Tue Oct 21, 2025, 01:04 AM
Tuesday

If AI causes increase in CO2 output then Bad.
If AI spurs growth in Clean Energy then Good.

hunter

(40,102 posts)
6. Wind and solar are entirely dependent on fossil fuels for their economic viability.
Tue Oct 21, 2025, 01:34 AM
Tuesday

They cannot displace fossil fuels entirely and will do NOTHING, absolutely nothing to reduce the total amount of fossil fuels wastes human beings ultimately dump into the earth's atmosphere and oceans.

Like it or not, the only energy resource capable of displacing fossil fuels entirely is nuclear power. If we build nuclear power plants we don't need environmentally destructive fossil fuel dependent industrial scale wind and solar development.

There is nothing "green" about destroying previously undeveloped landscapes and seascapes with short-lived solar and wind crap.

90% or more of AI applications are crap too, not just for the environmental destruction they are causing, but for the social damage they cause as well.

Finishline42

(1,157 posts)
7. I disagree...
Tue Oct 21, 2025, 07:40 PM
Tuesday

HVDC transmission lines and BESS address the intermittency of wind and solar, maybe not completely but better than waiting on new construction of nuclear reactors.

BTW, the US currently has 94 reactors at 54 plants providing 19% of our electricity. The only realistic hope of adding more reactors is at current operating plants as they did at Vogtle in GA. The reactors they were building in South Carolina failed because of the cost that rate payers didn't want to pay while in construction (also the projected demand wasn't happening). Building reactors at current plants deals with two issues:

1) The site has already been approved for nuclear reactors.

2) The operating reactors generate income to lessen the impact of construction costs.

Just to double nuclear output to 40% would require way more than we are going to build.
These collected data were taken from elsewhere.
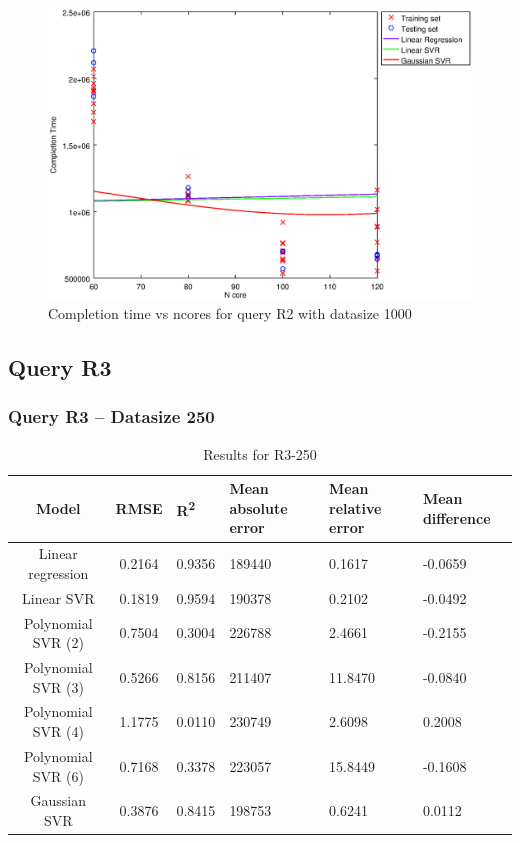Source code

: \documentclass[a4paper,11pt]{article}
\begin{document}
\begin {figure}[hbtp]
\centering
\includegraphics[width=\textwidth]{output/R2_1000_LINEAR_NCORE/plot_R2_1000_bestmodels.eps}
\caption{Completion time vs ncores for query R2 with datasize 1000}
\label{fig:all_linear_R2_1000}
\end {figure}

\newpage
\subsection{Query R3}
\subsubsection{Query R3 -- Datasize 250}
\begin{table}[H]
	\centering
	\begin{adjustbox}{center}
		\begin{tabular}{c | c M{1.2cm} M{2.5cm} M{2.5cm} M{1.8cm}}
			Model & RMSE & R\textsuperscript{2} & Mean absolute error & Mean relative error & Mean difference \tabularnewline
			\hline
			Linear regression & 0.2164 & 0.9356 & 189440 & 0.1617 & -0.0659 \\
			Linear SVR & 0.1819 & 0.9594 & 190378 & 0.2102 & -0.0492 \\
			Polynomial SVR (2) & 0.7504 & 0.3004 & 226788 & 2.4661 & -0.2155 \\
			Polynomial SVR (3) & 0.5266 & 0.8156 & 211407 & 11.8470 & -0.0840 \\
			Polynomial SVR (4) & 1.1775 & 0.0110 & 230749 & 2.6098 & 0.2008 \\
			Polynomial SVR (6) & 0.7168 & 0.3378 & 223057 & 15.8449 & -0.1608 \\
			Gaussian SVR & 0.3876 & 0.8415 & 198753 & 0.6241 & 0.0112 \\
		\end{tabular}
	\end{adjustbox}
	\\
	\caption{Results for R3-250}
	\label{fig:all_linear_R3_250}
\end{table}
\end{document}
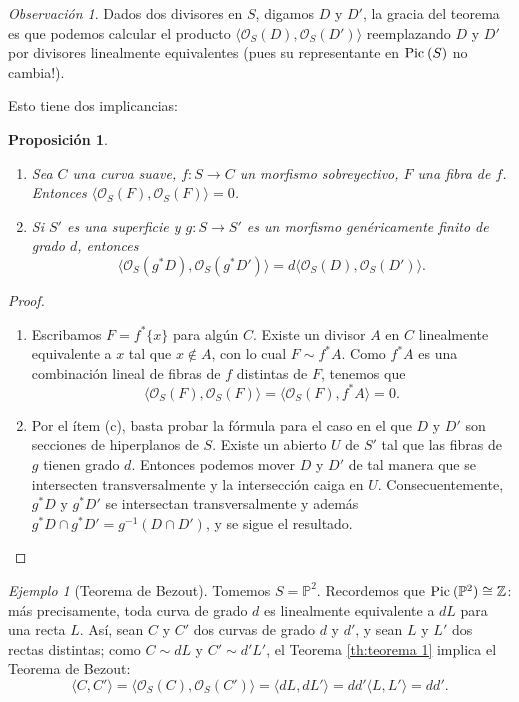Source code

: \documentclass[spanish,12pt]{amsart}
\newcommand{\Pic}[1]{\textup{Pic}{ \: (#1)}}
\newtheorem{proposition}[theorem]{Proposición}
\theoremstyle{definition}
\theoremstyle{remark}
\newtheorem{remark}[theorem]{Observación}
\newtheorem{example}[theorem]{Ejemplo}
\numberwithin{equation}{section}
\newcommand{\integers}{\mathbb{Z}}
\renewcommand{\O}{\mathcal{O}}
\begin{document}
\begin{remark}
Dados dos divisores en $S$, digamos $D$ y $D'$, la gracia del teorema es que podemos calcular el producto $\langle \O_S (D), \O_S (D')\rangle$ reemplazando $D$ y $D'$ por divisores linealmente equivalentes (pues su representante en $\Pic S$ no cambia!).
\end{remark}
Esto tiene dos implicancias:

\begin{proposition}
\begin{enumerate}[(1)]
\item Sea $C$ una curva suave, $f : S \to C$ un morfismo sobreyectivo, $F$ una fibra de $f$. Entonces $\langle \O_S (F), \O_S (F)\rangle  = 0$.
\item Si $S'$ es una superficie y $g : S \to S'$ es un morfismo genéricamente finito de grado $d$, entonces
\[
    \langle \O_S (g^* D), \O_S (g^* D')\rangle  = d \langle  \O_S (D), \O_S (D')\rangle .
\]
\end{enumerate}
\end{proposition}
\begin{proof}
\begin{enumerate}[(1)]
\item Escribamos $F = f^* \{x\}$ para algún $C$. Existe un divisor $A$ en $C$ linealmente equivalente a $x$ tal que $x \not \in A$, con lo cual $F \sim f^* A$. Como $f^* A$ es una combinación lineal de fibras de $f$ distintas de $F$, tenemos que
\[
    \langle \O_S (F), \O_S (F)\rangle  = \langle \O_S (F), f^* A\rangle  = 0.
\]
\item Por el ítem (c), basta probar la fórmula para el caso en el que $D$ y $D'$ son secciones de hiperplanos de $S$. Existe un abierto $U$ de $S'$ tal que las fibras de $g$ tienen grado $d$. Entonces podemos mover $D$ y $D'$ de tal manera que se intersecten transversalmente y la intersección caiga en $U$. Consecuentemente, $g^* D$ y $g^* D'$ se intersectan transversalmente y además $g^* D \cap g^* D' = g^{-1} (D \cap D')$, y se sigue el resultado.
\end{enumerate}
\end{proof}

\begin{example}[Teorema de Bezout]
Tomemos $S = \mathbb{P}^2$. Recordemos que $\Pic {\mathbb{P}^2} \cong \integers$: más precisamente, toda curva de grado $d$ es linealmente equivalente a $d L$ para una recta $L$. Así, sean $C$ y $C'$ dos curvas de grado $d$ y $d'$, y sean $L$ y $L'$ dos rectas distintas; como $C \sim d L$ y $C' \sim d' L'$, el Teorema \ref{th:teorema 1} implica el Teorema de Bezout:
\[
    \langle C, C' \rangle  = \langle \O_S (C), \O_S (C')\rangle  = \langle d L, d L' \rangle = d d' \langle L, L'\rangle  = d d'.
\]
\end{example}
\end{document}
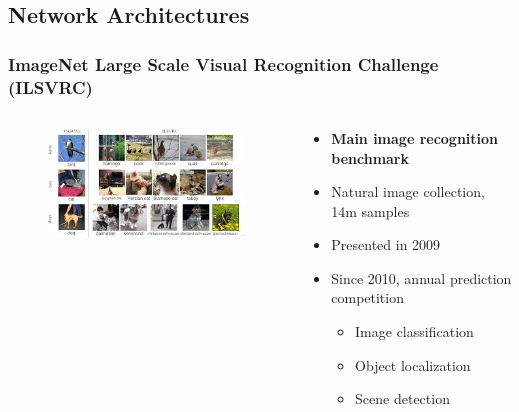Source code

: \documentclass[aspectratio=1610]{beamer}
\newcommand\imageright[1]{ %
    \caption*{\scalebox{.5}{\textcolor{lightgray}{\textcopyright~#1}}} %
}
\begin{document}
\subsection{Network Architectures}
\label{subsec:network-architectures}

\begin{frame}
\frametitle{ImageNet Large Scale Visual Recognition Challenge (ILSVRC)}

\begin{columns}
    \begin{column}{0.48\textwidth}
        \begin{figure}
            \includegraphics[width=\linewidth]{ilsvrc.jpg}
            \imageright{Oren Kraus}
        \end{figure}
    \end{column}
    \begin{column}{0.48\textwidth}
        \begin{itemize}
            \item \textbf{Main image recognition benchmark}
            \item Natural image collection, 14m samples
            \item Presented in 2009
            \item Since 2010, annual prediction competition
            \begin{itemize}
                \item Image classification
                \item Object localization
                \item Scene detection
            \end{itemize}
        \end{itemize}
    \end{column}
\end{columns}
\end{frame}
\end{document}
If we use the cost to build Vogtle #3 and #4 as a guide ($36.8 Billion over 15 years) we are talking about close to a $Trillion. I don't see it...

thought crime

(868 posts)
8. If nuclear power was scaled up to "displace fossil fuel entirely"
Tue Oct 21, 2025, 08:40 PM
Tuesday

There would be huge issues with uranium extraction (e.g. supply, radioactive mine tailings, transport and refinement of ore, "destruction of previously undeveloped landscapes&quot . There would be vastly increased safety risk, and a greatly increased burden of managing radioactive waste - forever. Nuclear is a non-starter, but is favored by the extraction industry as a false argument against renewable energy.